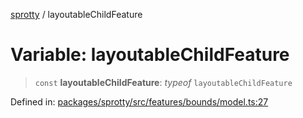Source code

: 
[sprotty](../globals) / layoutableChildFeature

# Variable: layoutableChildFeature

> `const` **layoutableChildFeature**: *typeof* `layoutableChildFeature`

Defined in: [packages/sprotty/src/features/bounds/model.ts:27](https://github.com/eclipse-sprotty/sprotty/blob/f9b2433481cc27a1ac0c92d525a92039ae7f6c76/packages/sprotty/src/features/bounds/model.ts#L27)
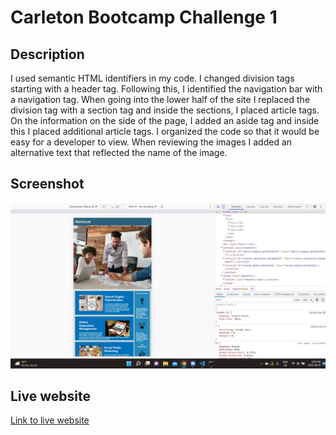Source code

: # Carleton Bootcamp Challenge 1

## Description
I used semantic HTML identifiers in my code. I changed division tags starting with a header tag. Following this, I identified the
navigation bar with a navigation tag. When going into the lower half of the site I replaced the division tag with a section tag and inside the sections, I placed article tags. On the information on the side of the page, I added an aside tag and inside this I placed additional article tags. 
I organized the code so that it would be easy for a developer to view. 
When reviewing the images I added an alternative text that reflected the name of the image. 

## Screenshot
![screenshot](assets/images/challenge1image.jpg)

## Live website
[Link to live website](https://kmcwilson.github.io/Horiseon-HTML/)
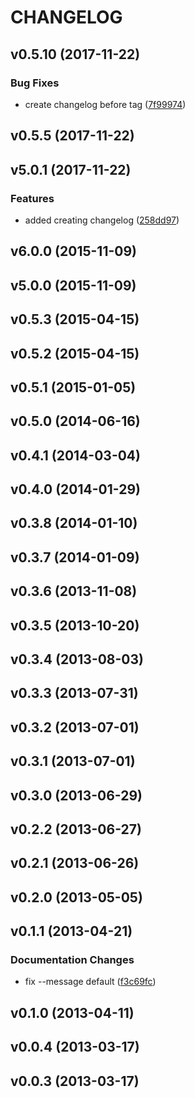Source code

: # CHANGELOG



## v0.5.10 (2017-11-22)

### Bug Fixes
- create changelog before tag ([7f99974](https://bitbucket.org/panorays/bumpversion/commits/7f99974))









## v0.5.5 (2017-11-22)









## v5.0.1 (2017-11-22)


### Features
- added creating changelog ([258dd97](https://bitbucket.org/panorays/bumpversion/commits/258dd97))








## v6.0.0 (2015-11-09)









## v5.0.0 (2015-11-09)









## v0.5.3 (2015-04-15)









## v0.5.2 (2015-04-15)









## v0.5.1 (2015-01-05)









## v0.5.0 (2014-06-16)









## v0.4.1 (2014-03-04)









## v0.4.0 (2014-01-29)









## v0.3.8 (2014-01-10)









## v0.3.7 (2014-01-09)









## v0.3.6 (2013-11-08)









## v0.3.5 (2013-10-20)









## v0.3.4 (2013-08-03)









## v0.3.3 (2013-07-31)









## v0.3.2 (2013-07-01)









## v0.3.1 (2013-07-01)









## v0.3.0 (2013-06-29)









## v0.2.2 (2013-06-27)









## v0.2.1 (2013-06-26)









## v0.2.0 (2013-05-05)









## v0.1.1 (2013-04-21)





### Documentation Changes
- fix --message default ([f3c69fc](https://bitbucket.org/panorays/bumpversion/commits/f3c69fc))





## v0.1.0 (2013-04-11)









## v0.0.4 (2013-03-17)









## v0.0.3 (2013-03-17)









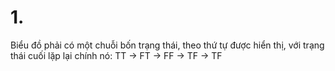 # 1.  
Biểu đồ phải có một chuỗi bốn trạng thái, theo thứ tự được hiển thị, với trạng thái cuối
lặp lại chính nó: TT -> FT -> FF -> TF -> TF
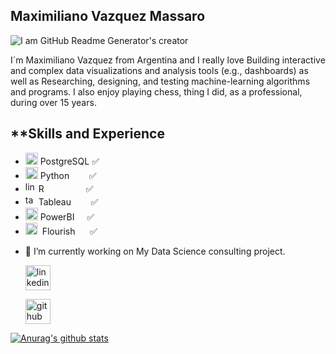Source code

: ## Maximiliano Vazquez Massaro

![I am GitHub Readme Generator's creator](https://mvazquezmassaro.github.io/infovis/data_s.png)


I´m Maximiliano Vazquez from Argentina and I really love Building interactive and complex data visualizations and analysis tools (e.g., dashboards) as well as Researching, designing, and testing machine-learning algorithms and programs.
I also enjoy playing chess, thing I did, as a professional, during over 15 years.

## **Skills and Experience

 * <img src='https://mvazquezmassaro.github.io/infovis/postgresql.svg' alt='sql' height='19' width="20"> PostgreSQL   :white_check_mark:
 * <img src='https://upload.wikimedia.org/wikipedia/commons/thumb/0/0a/Python.svg/48px-Python.svg.png' alt='python' height='19' width="20"> Python&nbsp;  &nbsp;&nbsp;&nbsp;&nbsp;&nbsp;   :white_check_mark:
 * <img src='https://www.r-project.org/logo/Rlogo.svg' alt='linkedin' height='17'>  R &nbsp; &nbsp; &nbsp; &nbsp;&nbsp;&nbsp;&nbsp;&nbsp;&nbsp;&nbsp;&nbsp;&nbsp; :white_check_mark:                                 
 * <img src='https://mvazquezmassaro.github.io//infovis/tableau-software.svg' alt='tableau' height='17'> Tableau&nbsp;&nbsp;&nbsp;&nbsp;&nbsp;&nbsp;&nbsp; :white_check_mark:                               
 * <img src='https://mvazquezmassaro.github.io/infovis/powerbi.svg' alt='powerbi' height='20'> PowerBI &nbsp;&nbsp;&nbsp;&nbsp;:white_check_mark:                                            
 * <img src='https://mvazquezmassaro.github.io/infovis/flourish.svg' alt='powerbi' height='19'> &nbsp;Flourish &nbsp;&nbsp;&nbsp;&nbsp;&nbsp;:white_check_mark:                                           



- 🔭 I’m currently working on My Data Science consulting project.


    [<img src='https://mvazquezmassaro.github.io//infovis/linkedin-svgrepo-com.svg' alt='linkedin' height='40'>](https://www.linkedin.com/in/maximiliano-vazquez-massaro-3173a170/)  

    [<img src='https://mvazquezmassaro.github.io/infovis/github_icono.svg' alt='github' height='40'>](https://github.com/mvazquezmassaro)



 


[![Anurag's github stats](https://github-readme-stats.vercel.app/api?username=mvazquezmassaro)](https://github.com/anuraghazra/github-readme-stats)



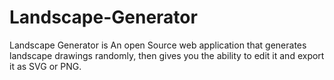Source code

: # Landscape-Generator
Landscape Generator is An open Source web application that generates landscape drawings randomly, then gives you the ability to edit it and export it as SVG or PNG.

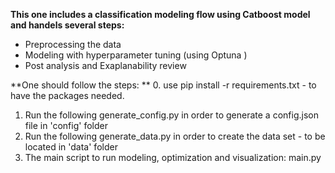 **This one includes a classification modeling flow using Catboost model and handels several steps:**
* Preprocessing the data
* Modeling with hyperparameter tuning (using Optuna )
* Post analysis and Exaplanability review

**One should follow the steps: **
0. use pip install -r requirements.txt - to have the packages needed.
1. Run the following generate_config.py in order to generate a config.json file in 'config' folder
2. Run the following generate_data.py in order to create the data set - to be located in 'data' folder
3. The main script to run modeling, optimization and visualization: main.py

== == ==

Your goal: Only the lines from the one with "Preprocessing the data" through the end of the listing should be output, exactly as they appear.

Exercise solution:
* Preprocessing the data
* Modeling with hyperparameter tuning (using Optuna )
* Post analysis and Exaplanability review

**One should follow the steps: **
0. use pip install -r requirements.txt - to have the packages needed.
1. Run the following generate_config.py in order to generate a config.json file in 'config' folder
2. Run the following generate_data.py in order to create the data set - to be located in 'data' folder
3. The main script to run modeling, optimization and visualization: main.py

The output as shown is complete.